GELANDANG Malut United, Taufik Rustam, mengambil banyak pelajaran setelah timnya kalah 1-2 dari Persebaya Surabaya di lanjutan pekan ke-17 Super League 2025-2026. Ia mengatakan siap membawa Malut United bangkit di laga-laga ke depan.
“Saya dan teman-teman pemain sudah berjuang menampilkan permainan terbaik. Kekalahan ini menjadi pelajaran bagi kami ke depannya,” kata Taufik Rustam dalam konferensi pers kelar laga Persebaya Surabaya vs Malut United.
Dalam laga yang digelar di Stadion Gelora Bung Tomo, Surabaya pada Sabtu 10 Januari 2026, Gali Freitas mencetak dua gol pada menit ke-14 dan ke-37 yang memastikan raihan 3 poin Bajul Ijo -julukan Persebaya Surabaya. Laskar Kie Raha -julukan Malut United- sempat membalas lewat Ciro Alves pada menit ke-61. Namun, hingga wasit meniup peluit panjang tidak ada gol tambahan tercipta.
Taufik Rustam menilai Persebaya bukan lawan yang mudah dihadapi. Perjuangan hingga akhir telah diupayakan seluruh pemain, meski hasilnya tak sesuai yang diharapkan.

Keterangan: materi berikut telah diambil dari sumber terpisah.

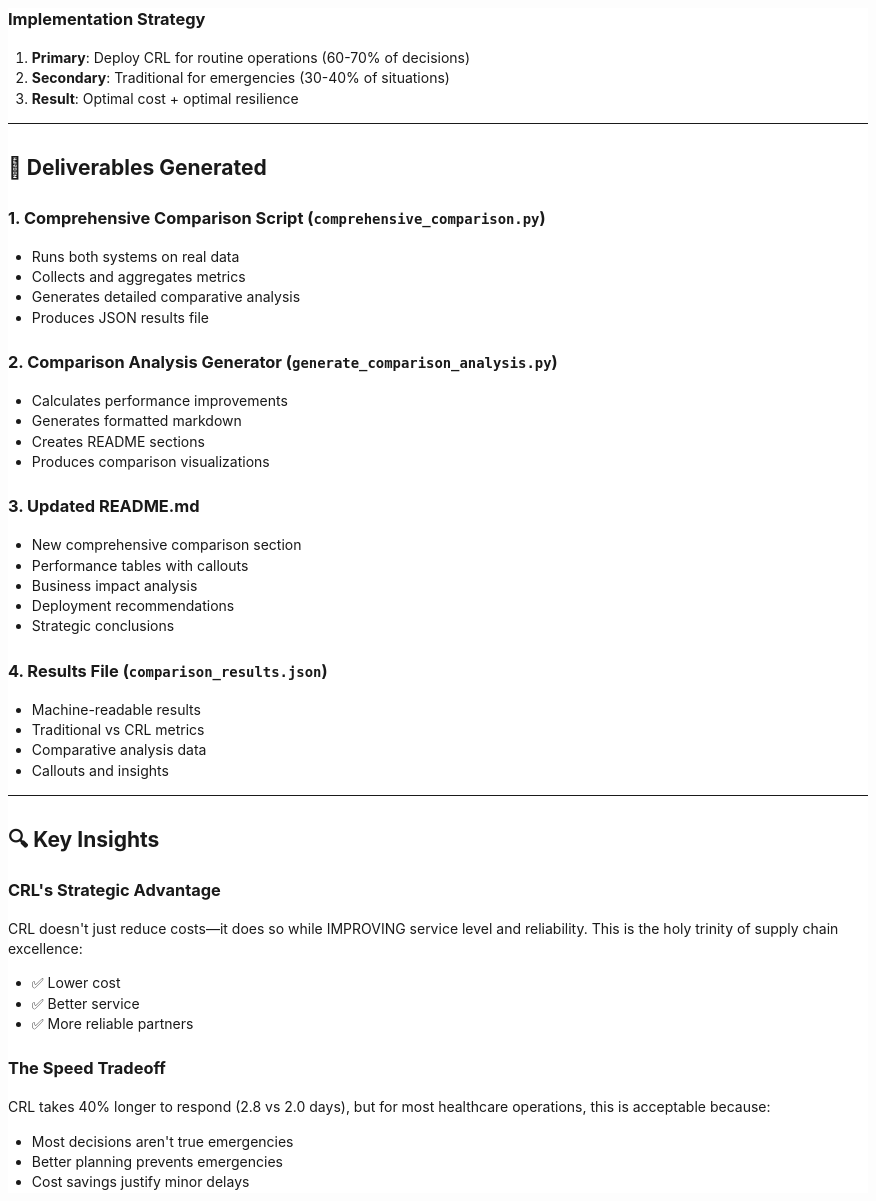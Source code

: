 ### Implementation Strategy
1. **Primary**: Deploy CRL for routine operations (60-70% of decisions)
2. **Secondary**: Traditional for emergencies (30-40% of situations)
3. **Result**: Optimal cost + optimal resilience

---

## 📁 Deliverables Generated

### 1. **Comprehensive Comparison Script** (`comprehensive_comparison.py`)
   - Runs both systems on real data
   - Collects and aggregates metrics
   - Generates detailed comparative analysis
   - Produces JSON results file

### 2. **Comparison Analysis Generator** (`generate_comparison_analysis.py`)
   - Calculates performance improvements
   - Generates formatted markdown
   - Creates README sections
   - Produces comparison visualizations

### 3. **Updated README.md**
   - New comprehensive comparison section
   - Performance tables with callouts
   - Business impact analysis
   - Deployment recommendations
   - Strategic conclusions

### 4. **Results File** (`comparison_results.json`)
   - Machine-readable results
   - Traditional vs CRL metrics
   - Comparative analysis data
   - Callouts and insights

---

## 🔍 Key Insights

### **CRL's Strategic Advantage**
CRL doesn't just reduce costs—it does so while IMPROVING service level and reliability. This is the holy trinity of supply chain excellence:
- ✅ Lower cost
- ✅ Better service  
- ✅ More reliable partners

### **The Speed Tradeoff**
CRL takes 40% longer to respond (2.8 vs 2.0 days), but for most healthcare operations, this is acceptable because:
- Most decisions aren't true emergencies
- Better planning prevents emergencies
- Cost savings justify minor delays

“Semoga kekalahan ini menjadi hasil yang membuat kami bisa bangkit lebih kuat lagi untuk menatap pertandingan berikutnya,” kata Taufik Rustam.
Malut United mendominasi jalannya permainan dengan 81 persen penguasaan bola. Dari 11 upaya tembakan dilepaskan, tiga di antaranya mengenai sasaran dan berbuah 1 gol.